Governo Federal Reinveste 1,9 Mil Imóveis Abandonados em Ações Sociais

O Ministério da Gestão e Inovação em Serviços Públicos (MGI) revelou nesta quinta-feira (11) um novo plano para a utilização de cerca de 1,9 mil imóveis que pertencem à União. Essa iniciativa visa a regularização fundiária em áreas urbanas e rurais, a construção de moradias populares, além da transformação desses espaços em equipamentos voltados para saúde e educação. Parte dos imóveis também será disponibilizada no mercado imobiliário, com o intuito de fomentar um fundo de investimentos administrado pelo governo.

Programa Imóvel da Gente

Essas ações fazem parte do programa Imóvel da Gente, que se consolidou como uma ferramenta importante para o mapeamento e destinação social de propriedades e áreas públicas federais. Durante um evento no Palácio do Planalto, onde estiveram presentes o presidente Luiz Inácio Lula da Silva, ministros, gestores municipais e representantes de movimentos sociais, foram apresentados os resultados das atividades do programa desde o início do ano.

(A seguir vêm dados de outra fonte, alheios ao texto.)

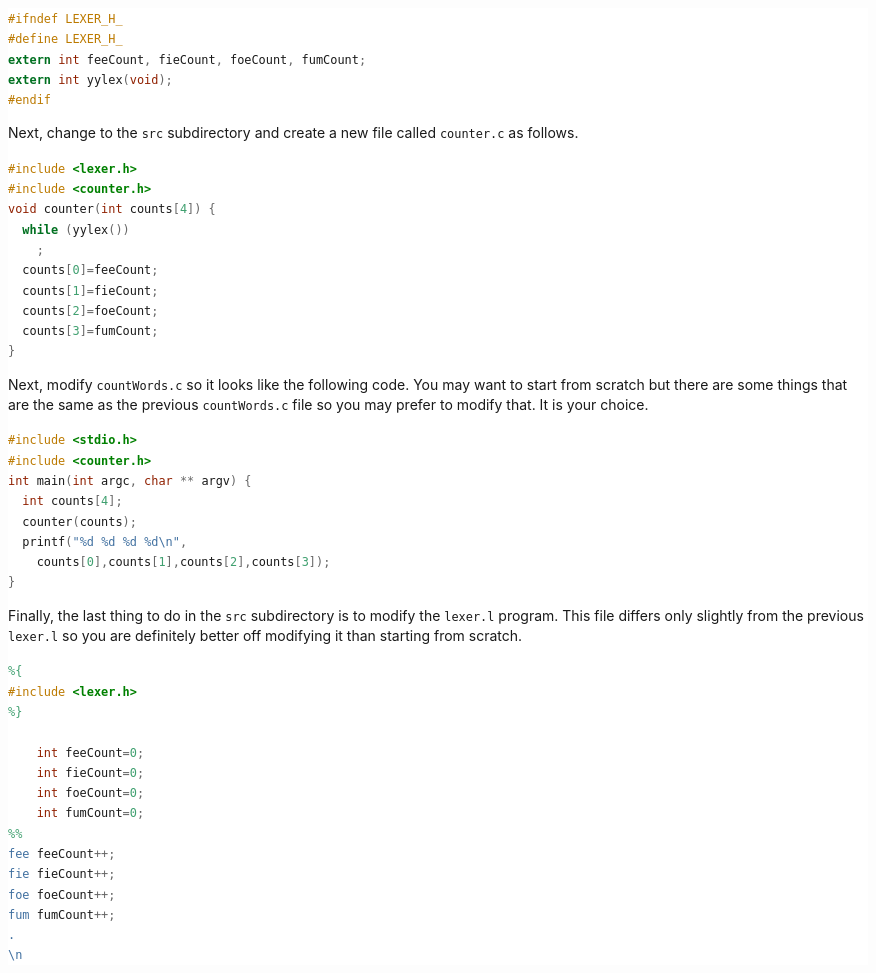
 ```c
#ifndef LEXER_H_
#define LEXER_H_
extern int feeCount, fieCount, foeCount, fumCount;
extern int yylex(void);
#endif
```

Next, change to the `src` subdirectory and create a new file called `counter.c` as follows.

```c
#include <lexer.h>
#include <counter.h>
void counter(int counts[4]) {
  while (yylex())
    ;
  counts[0]=feeCount;
  counts[1]=fieCount;
  counts[2]=foeCount;
  counts[3]=fumCount;
}
```

Next, modify `countWords.c` so it looks like the following code. You may want to start from scratch but there are some things that are the same as the previous `countWords.c` file so you may prefer to modify that. It is your choice.

```c
#include <stdio.h>
#include <counter.h>
int main(int argc, char ** argv) {
  int counts[4];
  counter(counts);
  printf("%d %d %d %d\n",
    counts[0],counts[1],counts[2],counts[3]);
}
```

Finally, the last thing to do in the `src` subdirectory is to modify the `lexer.l` program. This file differs only slightly from the previous `lexer.l` so you are definitely better off modifying it than starting from scratch.

```lex
%{
#include <lexer.h>
%}

	int feeCount=0;
	int fieCount=0;
	int foeCount=0;
	int fumCount=0;
%%
fee	feeCount++;
fie	fieCount++;
foe	foeCount++;
fum	fumCount++;
.
\n
```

Oportunidades para a População

O presidente Lula destacou a relevância de transformar imóveis abandonados em espaços que beneficiem a sociedade. Ele mencionou a situação de prédios e estabelecimentos ociosos em grandes cidades como São Paulo, Rio de Janeiro e Salvador, que frequentemente estão envolvidos em disputas judiciais. A ideia central é dar uma função social a essas propriedades, revertendo sua condição atual.

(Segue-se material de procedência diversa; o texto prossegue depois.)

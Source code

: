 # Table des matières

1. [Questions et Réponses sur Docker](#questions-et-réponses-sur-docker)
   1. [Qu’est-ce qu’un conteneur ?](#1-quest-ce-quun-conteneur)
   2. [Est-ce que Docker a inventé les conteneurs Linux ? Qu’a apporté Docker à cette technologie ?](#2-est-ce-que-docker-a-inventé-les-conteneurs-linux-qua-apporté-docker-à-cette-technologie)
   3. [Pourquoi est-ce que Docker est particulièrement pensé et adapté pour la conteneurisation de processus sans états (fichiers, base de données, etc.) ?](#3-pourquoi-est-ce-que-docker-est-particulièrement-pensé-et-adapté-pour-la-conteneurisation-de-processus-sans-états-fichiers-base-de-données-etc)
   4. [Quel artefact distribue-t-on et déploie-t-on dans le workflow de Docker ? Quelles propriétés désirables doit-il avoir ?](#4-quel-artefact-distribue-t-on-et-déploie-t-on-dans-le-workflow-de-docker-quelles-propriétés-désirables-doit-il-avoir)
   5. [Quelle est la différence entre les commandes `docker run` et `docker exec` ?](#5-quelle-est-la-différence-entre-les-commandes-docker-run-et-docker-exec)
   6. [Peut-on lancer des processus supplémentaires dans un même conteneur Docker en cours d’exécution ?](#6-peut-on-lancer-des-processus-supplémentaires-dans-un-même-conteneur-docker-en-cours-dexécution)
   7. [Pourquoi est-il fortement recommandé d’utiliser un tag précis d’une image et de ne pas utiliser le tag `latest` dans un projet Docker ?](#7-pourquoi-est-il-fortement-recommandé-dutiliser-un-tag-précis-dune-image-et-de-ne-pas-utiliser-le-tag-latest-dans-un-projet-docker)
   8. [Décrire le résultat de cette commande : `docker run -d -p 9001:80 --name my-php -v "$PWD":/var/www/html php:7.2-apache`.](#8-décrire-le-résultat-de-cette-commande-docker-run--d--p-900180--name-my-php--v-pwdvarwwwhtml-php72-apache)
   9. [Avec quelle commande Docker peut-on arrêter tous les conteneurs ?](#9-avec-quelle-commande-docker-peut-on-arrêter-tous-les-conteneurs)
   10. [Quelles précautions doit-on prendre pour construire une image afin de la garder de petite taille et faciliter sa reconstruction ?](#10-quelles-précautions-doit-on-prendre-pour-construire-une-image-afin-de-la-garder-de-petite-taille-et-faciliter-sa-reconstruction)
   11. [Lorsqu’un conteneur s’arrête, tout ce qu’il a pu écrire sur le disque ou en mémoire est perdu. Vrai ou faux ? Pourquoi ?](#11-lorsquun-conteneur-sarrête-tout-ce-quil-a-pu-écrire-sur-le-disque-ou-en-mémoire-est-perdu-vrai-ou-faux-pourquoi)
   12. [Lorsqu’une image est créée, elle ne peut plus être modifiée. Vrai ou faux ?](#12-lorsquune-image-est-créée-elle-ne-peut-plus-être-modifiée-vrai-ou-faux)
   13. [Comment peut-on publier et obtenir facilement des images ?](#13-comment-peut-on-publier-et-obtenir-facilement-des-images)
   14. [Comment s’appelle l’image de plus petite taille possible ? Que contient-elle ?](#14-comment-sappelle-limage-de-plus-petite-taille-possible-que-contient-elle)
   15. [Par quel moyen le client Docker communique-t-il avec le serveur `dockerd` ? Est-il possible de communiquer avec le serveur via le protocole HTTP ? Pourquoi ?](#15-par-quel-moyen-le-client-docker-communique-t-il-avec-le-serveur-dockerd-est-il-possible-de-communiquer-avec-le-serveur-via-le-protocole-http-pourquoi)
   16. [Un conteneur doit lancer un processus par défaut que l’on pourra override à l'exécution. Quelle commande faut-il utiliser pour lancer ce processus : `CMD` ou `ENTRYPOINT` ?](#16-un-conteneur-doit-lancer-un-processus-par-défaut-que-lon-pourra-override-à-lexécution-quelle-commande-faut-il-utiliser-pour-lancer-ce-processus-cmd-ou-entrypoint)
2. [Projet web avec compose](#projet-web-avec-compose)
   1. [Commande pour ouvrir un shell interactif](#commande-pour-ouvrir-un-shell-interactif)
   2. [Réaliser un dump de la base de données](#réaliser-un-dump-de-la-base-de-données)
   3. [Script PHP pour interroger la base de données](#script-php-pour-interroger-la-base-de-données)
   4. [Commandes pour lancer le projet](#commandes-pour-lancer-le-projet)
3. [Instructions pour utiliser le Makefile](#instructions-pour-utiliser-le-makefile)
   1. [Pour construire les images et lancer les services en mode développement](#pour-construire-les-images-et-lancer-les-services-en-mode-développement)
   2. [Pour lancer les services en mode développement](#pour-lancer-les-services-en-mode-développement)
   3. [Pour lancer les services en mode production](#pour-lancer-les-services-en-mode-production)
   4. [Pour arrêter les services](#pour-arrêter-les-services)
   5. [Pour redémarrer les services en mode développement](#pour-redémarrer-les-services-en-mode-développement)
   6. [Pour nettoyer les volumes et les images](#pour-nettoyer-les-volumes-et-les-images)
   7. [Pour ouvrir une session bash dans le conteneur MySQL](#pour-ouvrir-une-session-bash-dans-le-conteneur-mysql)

Benefícios da Regularização

Dados fornecidos pela Secretaria de Patrimônio da União (SPU), que faz parte do MGI, indicam que as destinações feitas desde 2023 poderão beneficiar aproximadamente 400 mil famílias em todo o Brasil. As áreas que estão sendo regularizadas somam mais de 18,5 mil quilômetros quadrados, um espaço equivalente a três vezes o tamanho do Distrito Federal.

Titulação e Parcerias

A ministra Esther Dweck ressaltou que os imóveis em questão não se limitam apenas a residências, abrangendo também áreas que compreendem bairros inteiros. A SPU identificou 370 áreas da União com ocupação habitacional que ainda não possuem titulação. Para isso, o governo está colaborando com estados e prefeituras na urbanização dessas regiões e na formalização dos registros de propriedade.

Recursos e Regularização

Um montante de R$ 200 bilhões do programa PAC Periferia Viva está disponível para apoiar a titulação, cobrindo inclusive os custos com cartórios. Dentre as 370 áreas, 129 já firmaram parcerias entre o governo federal e os municípios para facilitar o processo de regularização. Em cidades como Belém, espera-se que cerca de 15 bairros possam ter sua documentação regularizada através dessa iniciativa.

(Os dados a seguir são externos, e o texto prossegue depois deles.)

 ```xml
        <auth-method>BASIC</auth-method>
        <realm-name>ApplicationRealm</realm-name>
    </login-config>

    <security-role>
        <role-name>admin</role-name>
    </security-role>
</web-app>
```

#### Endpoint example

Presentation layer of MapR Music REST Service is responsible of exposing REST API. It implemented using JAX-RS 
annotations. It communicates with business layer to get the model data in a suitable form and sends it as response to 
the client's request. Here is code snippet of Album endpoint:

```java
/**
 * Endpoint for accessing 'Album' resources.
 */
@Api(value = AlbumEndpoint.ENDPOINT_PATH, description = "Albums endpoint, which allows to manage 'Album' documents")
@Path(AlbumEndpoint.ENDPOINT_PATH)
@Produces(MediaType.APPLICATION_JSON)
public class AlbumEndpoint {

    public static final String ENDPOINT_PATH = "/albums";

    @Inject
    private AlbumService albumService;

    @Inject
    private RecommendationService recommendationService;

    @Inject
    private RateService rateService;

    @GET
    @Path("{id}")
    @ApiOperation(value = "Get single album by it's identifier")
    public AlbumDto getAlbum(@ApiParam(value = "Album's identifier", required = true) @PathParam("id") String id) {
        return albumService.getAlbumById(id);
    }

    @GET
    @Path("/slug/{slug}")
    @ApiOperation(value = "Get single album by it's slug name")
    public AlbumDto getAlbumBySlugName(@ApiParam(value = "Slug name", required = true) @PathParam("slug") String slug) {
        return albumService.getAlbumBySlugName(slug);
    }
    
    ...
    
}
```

Destinação Coletiva e Inclusiva

Outra ação significativa foi a destinação de 196 áreas da União para comunidades indígenas, quilombolas e ribeirinhas. Além disso, o programa inclui glebas federais extensas, aeroportos desativados e galpões urbanos, como os armazéns do antigo Instituto Central do Café em São Paulo. O presidente Lula, que tem uma conexão pessoal com a Vila Carioca, expressou seu entusiasmo em poder entregar esse espaço à comunidade local.

Projeções Futuras

Embora o processo de destinação dos imóveis ainda leve tempo, o governo planeja desenvolver um projeto arquitetônico que promova múltiplos usos para a área, com a participação direta dos moradores em consultas públicas. A proposta é que o local sirva como um equipamento híbrido, integrando um centro cultural e áreas de lazer.

Mudança de Paradigma

O ministro Guilherme Boulos, presente no evento, enfatizou que o governo está oferecendo um exemplo de como transformar o abandono em dignidade. Ele lembrou que, devido a uma história de desigualdade, o Brasil enfrenta uma situação em que existem mais imóveis desocupados do que famílias sem moradia. Dados recentes do IBGE apontam que há 11 milhões de imóveis ociosos e 6,2 milhões de famílias sem casa no Brasil.

Conclusão

A iniciativa do governo federal de reinvestir imóveis abandonados reflete um compromisso com a transformação social e a promoção da justiça habitacional. Com a regularização fundiária e a destinação de bens públicos para fins sociais, espera-se que milhares de famílias possam finalmente ter acesso à moradia digna e a serviços essenciais, contribuindo para a construção de um futuro mais igualitário.